What the task asks: Make the copy match the entries below exactly, with no pictures carried over.
————
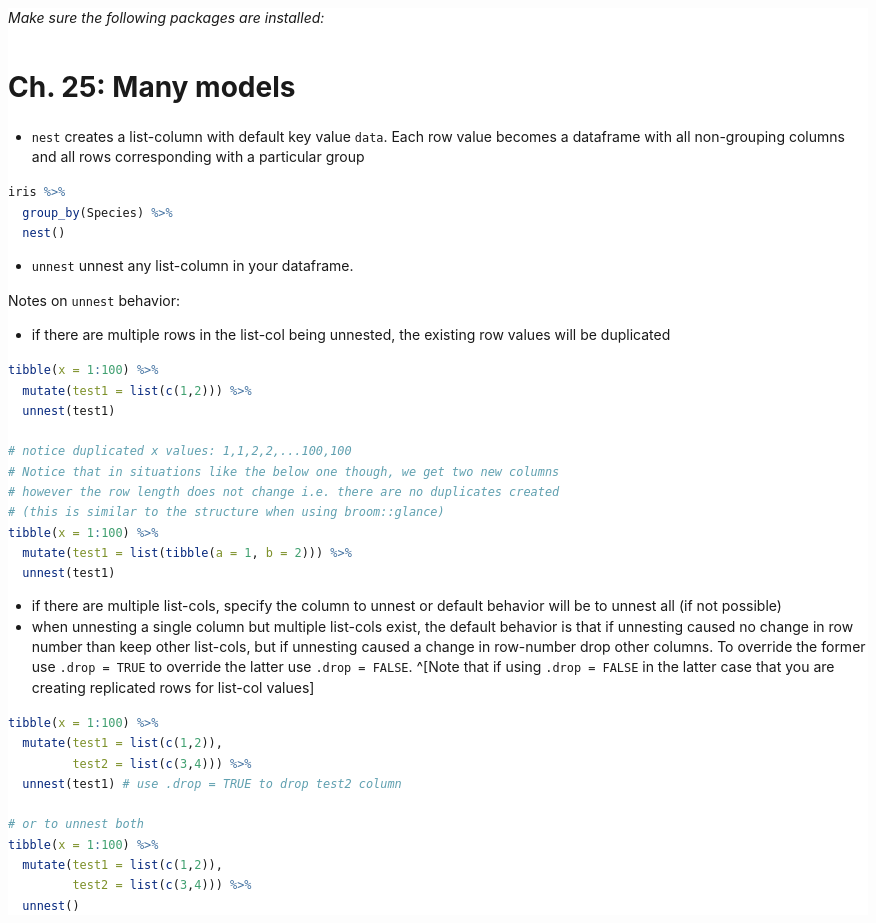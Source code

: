 
*Make sure the following packages are installed:*  



# Ch. 25: Many models
* `nest` creates a list-column with default key value `data`. Each row value becomes a dataframe with all non-grouping columns and all rows corresponding with a particular group

```r
iris %>% 
  group_by(Species) %>% 
  nest()
```
  
* `unnest` unnest any list-column in your dataframe. 

Notes on `unnest` behavior:
* if there are multiple rows in the list-col being unnested, the existing row values will be duplicated

```r
tibble(x = 1:100) %>% 
  mutate(test1 = list(c(1,2))) %>% 
  unnest(test1) 

# notice duplicated x values: 1,1,2,2,...100,100
# Notice that in situations like the below one though, we get two new columns
# however the row length does not change i.e. there are no duplicates created
# (this is similar to the structure when using broom::glance)
tibble(x = 1:100) %>% 
  mutate(test1 = list(tibble(a = 1, b = 2))) %>% 
  unnest(test1) 
```
  
* if there are multiple list-cols, specify the column to unnest or default behavior will be to unnest all (if not possible)
* when unnesting a single column but multiple list-cols exist, the default behavior is that if unnesting caused no change in row number than keep other list-cols, but if unnesting caused a change in row-number drop other columns. To override the former use `.drop = TRUE` to override the latter use `.drop = FALSE`. ^[Note that if using `.drop = FALSE` in the latter case that you are creating replicated rows for list-col values]

```r
tibble(x = 1:100) %>% 
  mutate(test1 = list(c(1,2)),
         test2 = list(c(3,4))) %>% 
  unnest(test1) # use .drop = TRUE to drop test2 column

# or to unnest both
tibble(x = 1:100) %>% 
  mutate(test1 = list(c(1,2)),
         test2 = list(c(3,4))) %>% 
  unnest()
```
————
Your solution:
Source code

: 
*Make sure the following packages are installed:*  



# Ch. 25: Many models
* `nest` creates a list-column with default key value `data`. Each row value becomes a dataframe with all non-grouping columns and all rows corresponding with a particular group

```r
iris %>% 
  group_by(Species) %>% 
  nest()
```
  
* `unnest` unnest any list-column in your dataframe. 

Notes on `unnest` behavior:
* if there are multiple rows in the list-col being unnested, the existing row values will be duplicated

```r
tibble(x = 1:100) %>% 
  mutate(test1 = list(c(1,2))) %>% 
  unnest(test1) 

# notice duplicated x values: 1,1,2,2,...100,100
# Notice that in situations like the below one though, we get two new columns
# however the row length does not change i.e. there are no duplicates created
# (this is similar to the structure when using broom::glance)
tibble(x = 1:100) %>% 
  mutate(test1 = list(tibble(a = 1, b = 2))) %>% 
  unnest(test1) 
```
  
* if there are multiple list-cols, specify the column to unnest or default behavior will be to unnest all (if not possible)
* when unnesting a single column but multiple list-cols exist, the default behavior is that if unnesting caused no change in row number than keep other list-cols, but if unnesting caused a change in row-number drop other columns. To override the former use `.drop = TRUE` to override the latter use `.drop = FALSE`. ^[Note that if using `.drop = FALSE` in the latter case that you are creating replicated rows for list-col values]

```r
tibble(x = 1:100) %>% 
  mutate(test1 = list(c(1,2)),
         test2 = list(c(3,4))) %>% 
  unnest(test1) # use .drop = TRUE to drop test2 column

# or to unnest both
tibble(x = 1:100) %>% 
  mutate(test1 = list(c(1,2)),
         test2 = list(c(3,4))) %>% 
  unnest()
```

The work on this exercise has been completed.